An Overview of Uremic Toxicity

About 100 uremic retention solutes have been identified at present, but not all of these compounds are necessarily toxic. They can be defined as uremic toxins if they exert biochemical/biological actions. Based on their physicochemical characteristics, there are three major groups of uremic retention solutes: 1) the small water‐soluble compounds (<500 Da), which are easily removed by standard low‐pore‐size dialyzer membranes; 2) the protein‐bound solutes (also mostly <500 Da), whose dialytic removal is hampered by their protein binding, irrespective of the membrane type; and 3) the so‐called middle molecules (>500 Da), which can be removed only by membranes with a large pore size and/or adsorptive capacity. In the present review, we will summarize the currently known information about the toxicity of the uremic retention solutes. Although removal of small water‐soluble urea has been recognized for many years as a current measure of dialysis adequacy, data on its toxicity are very scanty. Almost 50 other water‐soluble compounds are known to be retained in uremia, but only a few exert biological effects.

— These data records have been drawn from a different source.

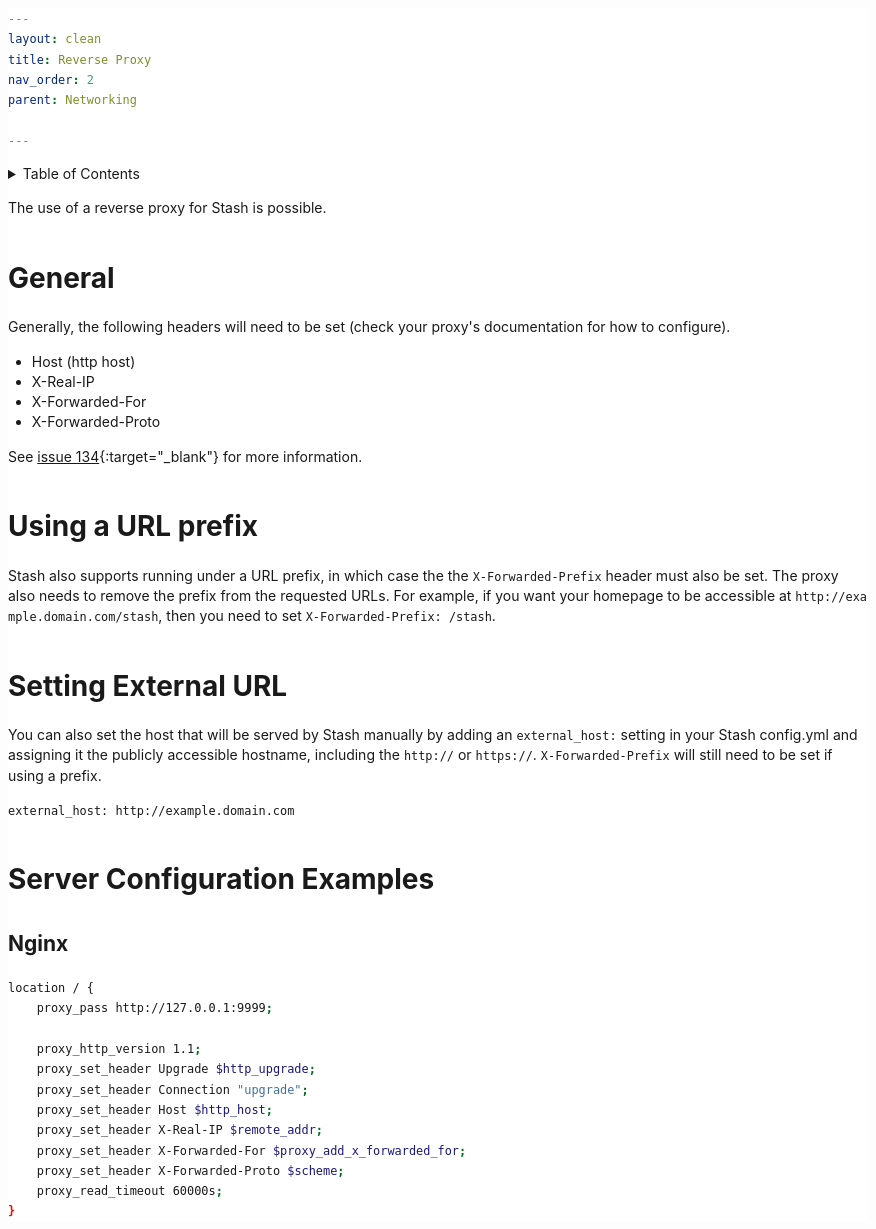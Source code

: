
 ```yaml
---
layout: clean
title: Reverse Proxy
nav_order: 2
parent: Networking

---
```


<details markdown="block"><summary>
    Table of Contents
  </summary></details>

The use of a reverse proxy for Stash is possible. 

# General

Generally, the following headers will need to be set (check your proxy's documentation for how to configure).
- Host (http host)
- X-Real-IP
- X-Forwarded-For
- X-Forwarded-Proto

See [issue 134](https://github.com/stashapp/stash/pull/134){:target="_blank"} for more information.

# Using a URL prefix

Stash also supports running under a URL prefix, in which case the the `X-Forwarded-Prefix` header must also be set. The proxy also needs to remove the prefix from the requested URLs. For example, if you want your homepage to be accessible at `http://example.domain.com/stash`, then you need to set `X-Forwarded-Prefix: /stash`. 

# Setting External URL

You can also set the host that will be served by Stash manually by adding an `external_host:` setting in your Stash config.yml and assigning it the publicly accessible hostname, including the `http://` or `https://`. `X-Forwarded-Prefix` will still need to be set if using a prefix.
```
external_host: http://example.domain.com
```

# Server Configuration Examples

## Nginx

```bash
location / {
    proxy_pass http://127.0.0.1:9999;
    
    proxy_http_version 1.1;
    proxy_set_header Upgrade $http_upgrade;
    proxy_set_header Connection "upgrade";
    proxy_set_header Host $http_host;
    proxy_set_header X-Real-IP $remote_addr;
    proxy_set_header X-Forwarded-For $proxy_add_x_forwarded_for;
    proxy_set_header X-Forwarded-Proto $scheme;
    proxy_read_timeout 60000s;
}
```
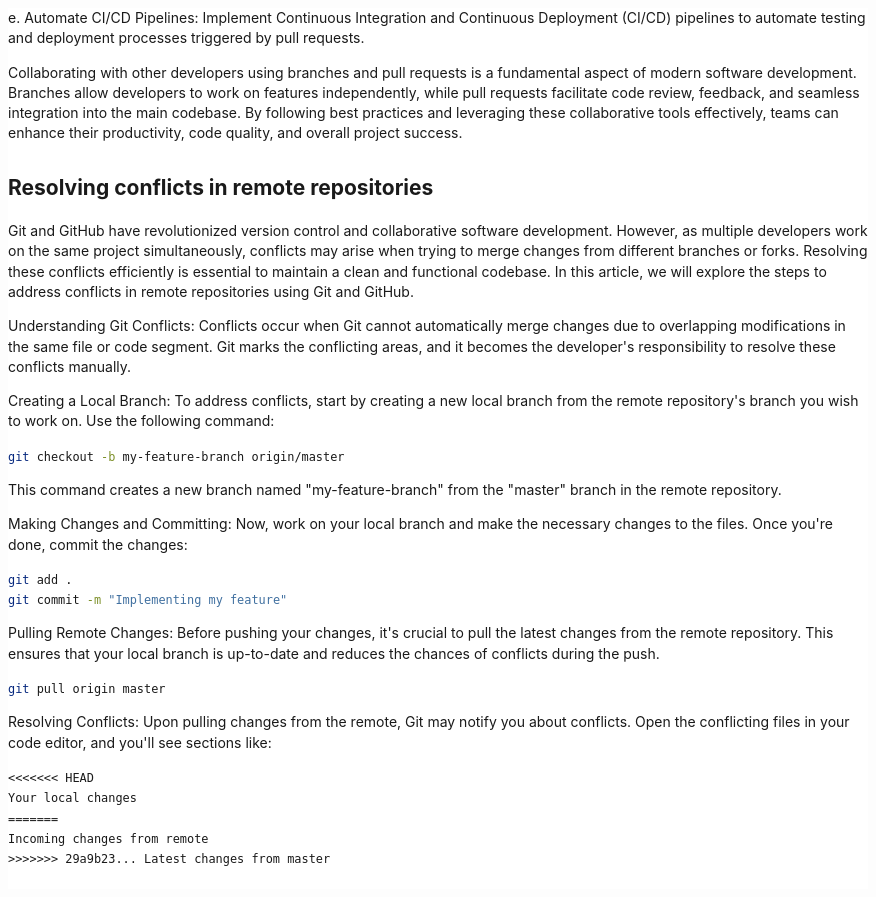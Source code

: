 e. Automate CI/CD Pipelines: Implement Continuous Integration and Continuous Deployment (CI/CD) pipelines to automate testing and deployment processes triggered by pull requests.

Collaborating with other developers using branches and pull requests is a fundamental aspect of modern software development. Branches allow developers to work on features independently, while pull requests facilitate code review, feedback, and seamless integration into the main codebase. By following best practices and leveraging these collaborative tools effectively, teams can enhance their productivity, code quality, and overall project success.

## Resolving conflicts in remote repositories

Git and GitHub have revolutionized version control and collaborative software development. However, as multiple developers work on the same project simultaneously, conflicts may arise when trying to merge changes from different branches or forks. Resolving these conflicts efficiently is essential to maintain a clean and functional codebase. In this article, we will explore the steps to address conflicts in remote repositories using Git and GitHub.

Understanding Git Conflicts:
Conflicts occur when Git cannot automatically merge changes due to overlapping modifications in the same file or code segment. Git marks the conflicting areas, and it becomes the developer's responsibility to resolve these conflicts manually.

Creating a Local Branch:
To address conflicts, start by creating a new local branch from the remote repository's branch you wish to work on. Use the following command:
```bash
git checkout -b my-feature-branch origin/master

```
This command creates a new branch named "my-feature-branch" from the "master" branch in the remote repository.

Making Changes and Committing:
Now, work on your local branch and make the necessary changes to the files. Once you're done, commit the changes:

```bash
git add .
git commit -m "Implementing my feature"

```
Pulling Remote Changes:
Before pushing your changes, it's crucial to pull the latest changes from the remote repository. This ensures that your local branch is up-to-date and reduces the chances of conflicts during the push.

```bash
git pull origin master

```
Resolving Conflicts:
Upon pulling changes from the remote, Git may notify you about conflicts. Open the conflicting files in your code editor, and you'll see sections like:

```
<<<<<<< HEAD
Your local changes
=======
Incoming changes from remote
>>>>>>> 29a9b23... Latest changes from master


```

Most of the toxic water‐soluble moieties, such as the guanidines, phosphate, xanthine, and hypoxanthine show an intra‐dialytic compartmental behavior, which is different from urea. A substantial number of uremic solutes are protein bound, and most of them exert biological action. Among them are the phenols, indoles, homocysteine, and carboxy‐methyl‐propyl‐furanpropionic acid. Recent data suggest that protein binding acts as a buffer against the toxic effects of these compounds, and that hypoalbuminemia increases both their free fraction and their toxicity. In addition, many middle molecules, such as ß₂‐microglobulin, leptin, and advanced glycation end products, have been related to biological/clinical effects. Our current knowledge of the biological impact of the middle molecules is very likely incomplete. It is concluded that many of the water‐soluble compounds exert little or no toxicity, and that urea removal pattern per se is not identical to that of many biologically active molecules. Hence, in dialysis, more than urea removal alone should be pursued.